Sfortunato al concorso, l’atto unico ebbe però successo di pubblico e di critica la sera del 31 maggio 1884 al Teatro Dal Verme. Per la successiva rappresentazione a Torino l’editore Ricordi suggerì di rielaborare il lavoro e così, con il titolo italianizzato e in due atti, Le Villi andò in scena al Teatro Regio il 26 dicembre 1884. Furono anche aggiunti tre numeri musicali: la romanza di Anna («Se come voi piccina io fossi») nel primo atto, nel secondo la scena drammatica del tenore («Ecco la casa… Dio, che orrenda notte») e l’intermezzo sinfonico “L’abbandono”. Nel gennaio 1885, durante le repliche alla Scala l’autore aggiunse la romanza di Roberto («Torna ai felici dì»), che da allora è il pezzo più conosciuto dell’opera.
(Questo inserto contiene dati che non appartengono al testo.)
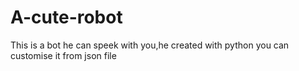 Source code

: # A-cute-robot
This is a bot he can speek with you,he created with python you can customise it from json file 
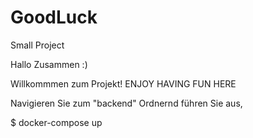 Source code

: # GoodLuck
Small Project

Hallo Zusammen :)

Willkommmen zum Projekt!
ENJOY HAVING FUN HERE


Navigieren Sie zum "backend" Ordnernd führen Sie aus,

$ docker-compose up
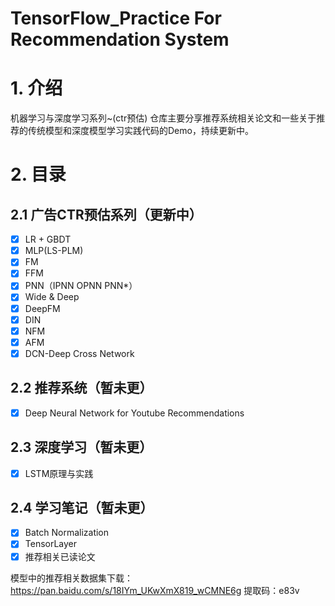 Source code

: # TensorFlow_Practice For Recommendation System

# 1. 介绍
机器学习与深度学习系列~(ctr预估)
仓库主要分享推荐系统相关论文和一些关于推荐的传统模型和深度模型学习实践代码的Demo，持续更新中。

# 2. 目录
## 2.1 广告CTR预估系列（更新中）

- [x] LR + GBDT
- [x] MLP(LS-PLM)
- [x] FM
- [x] FFM
- [x] PNN（IPNN OPNN PNN*）
- [x] Wide & Deep
- [x] DeepFM
- [x] DIN
- [x] NFM
- [x] AFM
- [x] DCN-Deep Cross Network

## 2.2 推荐系统（暂未更）
- [x] Deep Neural Network for Youtube Recommendations

## 2.3 深度学习（暂未更）
- [x] LSTM原理与实践

## 2.4 学习笔记（暂未更）
- [x] Batch Normalization
- [x] TensorLayer
- [x] 推荐相关已读论文

模型中的推荐相关数据集下载：https://pan.baidu.com/s/18IYm_UKwXmX819_wCMNE6g            提取码：e83v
Centoquarant’anni dopo, Le Villi ritorna dunque sulle scene del teatro che in questa stagione ha più investito per celebrare il compositore di Lucca, con ben sette titoli operistici su tredici. Alla guida dell’orchestra del teatro c’è Riccardo Frizza che deve tenere in equilibrio il melodismo e il sinfonismo, elementi entrambi presenti. E sappiamo quanto il “problema del sinfonismo” fosse critico per chi scriveva musica in quegli anni, con l’accusa di wagnerismo appena si concedeva più spazio all’orchestra invece che alle voci dei cantanti. In poco più di un’ora, l’opera vive di atmosfere differenti: dal suadente Preludio al tono festoso del fidanzamento, alla malinconia tesa di fremiti dell’addio dei due giovani nel primo atto, tutto è reso col giusto colore e l’efficace colore orchestrale. Ancora più vario il secondo atto dopo i due intermezzi sinfonici che dipingono prima “L’abbandono” e poi “La tregenda” in cui una voce recitante racconta della leggenda delle fidanzate morte e assetate di vendetta a cui segue la scena del padre Guglielmo che piange la perdita della figlia, e subito dopo l’arrivo di Roberto e del suo incontro col fantasma di Anna. Frizza mette in luce la lussureggiante orchestrazione che molto deve alla musica francese – “Massenet italiano” venne definito Puccini – e la teatralità di un finale che diventa una convulsa ridda infernale, una corsa verso la morte.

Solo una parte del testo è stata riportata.